= Ring enhancer =

Ring enhancers, also called ring guards, ring wraps, or curved rings are uniquely designed rings, created to be worn with solitaire diamond rings. The sole purpose of a ring enhancer is to complement a diamond solitaire ring with additional diamonds or gemstones, in order to enhance the size and appearance of a solitaire engagement ring. When worn together, the two rings appear to be a single, multi-stone ring.

== Types of diamond-ring enhancers ==

Popular styles of ring enhancers include wrap rings and insert rings. A Ring Wrap is a single band, contoured to fit around a solitaire diamond ring, displaying additional diamonds on both sides of the center stone. This type of enhancer literally wraps around the solitaire diamond, without completely encircling the center stone. An insert ring is usually a split, double band which provides a gap between the two bands for the diamond solitaire ring to slide into. With this style of enhancer, accent stones frequently completely encircle the center stone.

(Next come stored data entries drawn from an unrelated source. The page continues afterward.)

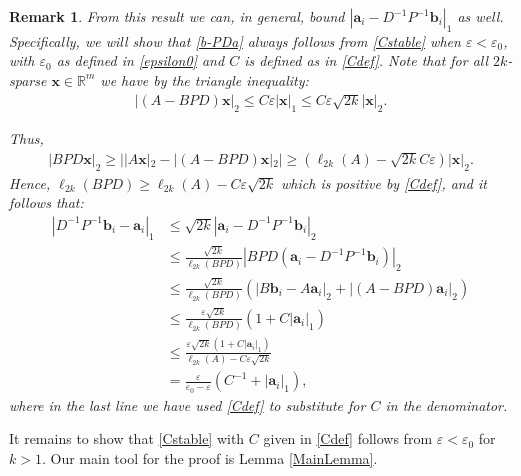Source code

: \documentclass[journal, onecolumn]{IEEEtran}
\newtheorem{remark}{Remark}
\begin{document}
\begin{remark}\label{b-PDaProof}
From this result we can, in general, bound $|\mathbf{a}_i - D^{-1}P^{-1}\mathbf{b}_i|_1$ as well. Specifically, we will show that \eqref{b-PDa} always follows from \eqref{Cstable} when $\varepsilon < \varepsilon_0$, with $\varepsilon_0$ as defined in \eqref{epsilon0} and $C$ is defined as in \eqref{Cdef}. Note that for all $2k$-sparse $\mathbf{x} \in \mathbb{R}^m$ we have by the triangle inequality:
\begin{align*}
|(A-BPD)\mathbf{x}|_2 
\leq C\varepsilon|\mathbf{x}|_1
\leq C \varepsilon \sqrt{2k}  |\mathbf{x}|_2.
\end{align*}

Thus,
\begin{align*}
|BPD\mathbf{x}|_2 
\geq | |A\mathbf{x}|_2 - |(A-BPD)\mathbf{x}|_2 |
\geq (\ell_{2k}(A) - \sqrt{2k}C\varepsilon ) |\mathbf{x}|_2.
\end{align*}
Hence, $\ell_{2k}(BPD) \geq \ell_{2k}(A) - C\varepsilon \sqrt{2k}$ which is positive by \eqref{Cdef}, and it follows that:
\begin{align*}
|D^{-1}P^{-1}\mathbf{b}_i - \mathbf{a}_i|_1
&\leq \sqrt{2k} |\mathbf{a}_i - D^{-1}P^{-1}\mathbf{b}_i|_2 \\
&\leq \frac{\sqrt{2k}}{\ell_{2k}(BPD)}|BPD(\mathbf{a}_i - D^{-1}P^{-1}\mathbf{b}_i)|_2 \\
&\leq \frac{\sqrt{2k}}{\ell_{2k}(BPD)} (|B\mathbf{b}_i - A\mathbf{a}_i|_2 + |(A - BPD)\mathbf{a}_i|_2) \\
&\leq \frac{\varepsilon\sqrt{2k}}{\ell_{2k}(BPD)}(1+C|\mathbf{a}_i|_1) \\
&\leq \frac{\varepsilon\sqrt{2k}(1+C|\mathbf{a}_i|_1)}{\ell_{2k}(A) - C\varepsilon\sqrt{2k}} \\
&= \frac{\varepsilon }{\varepsilon_0 - \varepsilon} \left( C^{-1}+|\mathbf{a}_i|_1 \right),
\end{align*}
%
where in the last line we have used \eqref{Cdef} to substitute for $C$ in the denominator.  
\end{remark}


It remains to show that \eqref{Cstable} with $C$ given in \eqref{Cdef} follows from $\varepsilon < \varepsilon_0$ for $k > 1$. Our main tool for the proof is Lemma \ref{MainLemma}.


\end{document}

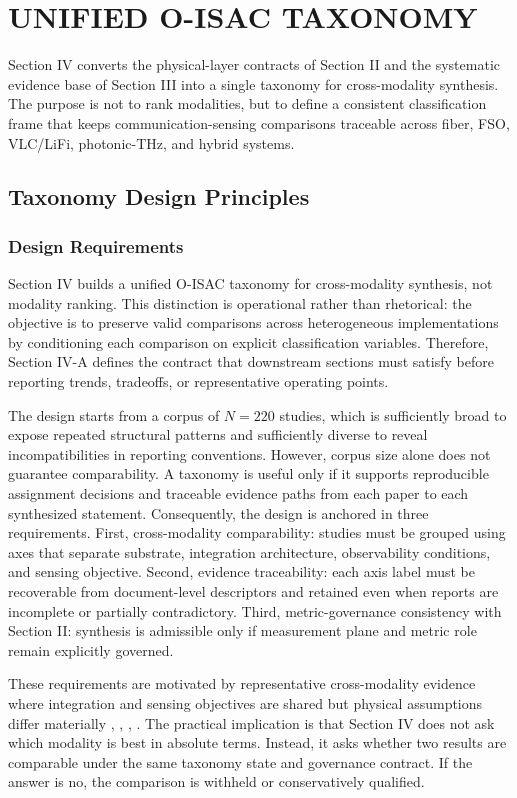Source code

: \section{UNIFIED O-ISAC TAXONOMY}

Section IV converts the physical-layer contracts of Section II and the systematic evidence base of Section III into a single taxonomy for cross-modality synthesis. The purpose is not to rank modalities, but to define a consistent classification frame that keeps communication-sensing comparisons traceable across fiber, FSO, VLC/LiFi, photonic-THz, and hybrid systems.

\subsection{Taxonomy Design Principles}

\subsubsection{Design Requirements}
Section IV builds a unified O-ISAC taxonomy for cross-modality synthesis, not modality ranking. This distinction is operational rather than rhetorical: the objective is to preserve valid comparisons across heterogeneous implementations by conditioning each comparison on explicit classification variables. Therefore, Section IV-A defines the contract that downstream sections must satisfy before reporting trends, tradeoffs, or representative operating points.

The design starts from a corpus of $N=220$ studies, which is sufficiently broad to expose repeated structural patterns and sufficiently diverse to reveal incompatibilities in reporting conventions. However, corpus size alone does not guarantee comparability. A taxonomy is useful only if it supports reproducible assignment decisions and traceable evidence paths from each paper to each synthesized statement. Consequently, the design is anchored in three requirements. First, cross-modality comparability: studies must be grouped using axes that separate substrate, integration architecture, observability conditions, and sensing objective. Second, evidence traceability: each axis label must be recoverable from document-level descriptors and retained even when reports are incomplete or partially contradictory. Third, metric-governance consistency with Section II: synthesis is admissible only if measurement plane and metric role remain explicitly governed.

These requirements are motivated by representative cross-modality evidence where integration and sensing objectives are shared but physical assumptions differ materially \cite{O_ISAC_006}, \cite{O_ISAC_021}, \cite{O_ISAC_068}, \cite{O_ISAC_016}. The practical implication is that Section IV does not ask which modality is best in absolute terms. Instead, it asks whether two results are comparable under the same taxonomy state and governance contract. If the answer is no, the comparison is withheld or conservatively qualified.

== Function of a Ring Wrap ==

Wrap rings can serve several purposes. They can be used in addition to a wedding band or can be used as the wedding band itself, creating a coordinated wedding ring set. Wrap rings are sometimes chosen as anniversary gifts or used when renewing wedding vows. In some instances, enhancers have been chosen to wrap around an heirloom solitaire diamond ring, such as a mother's engagement ring. Generally, these rings are used simply to enhance the appearance of a basic, diamond solitaire ring.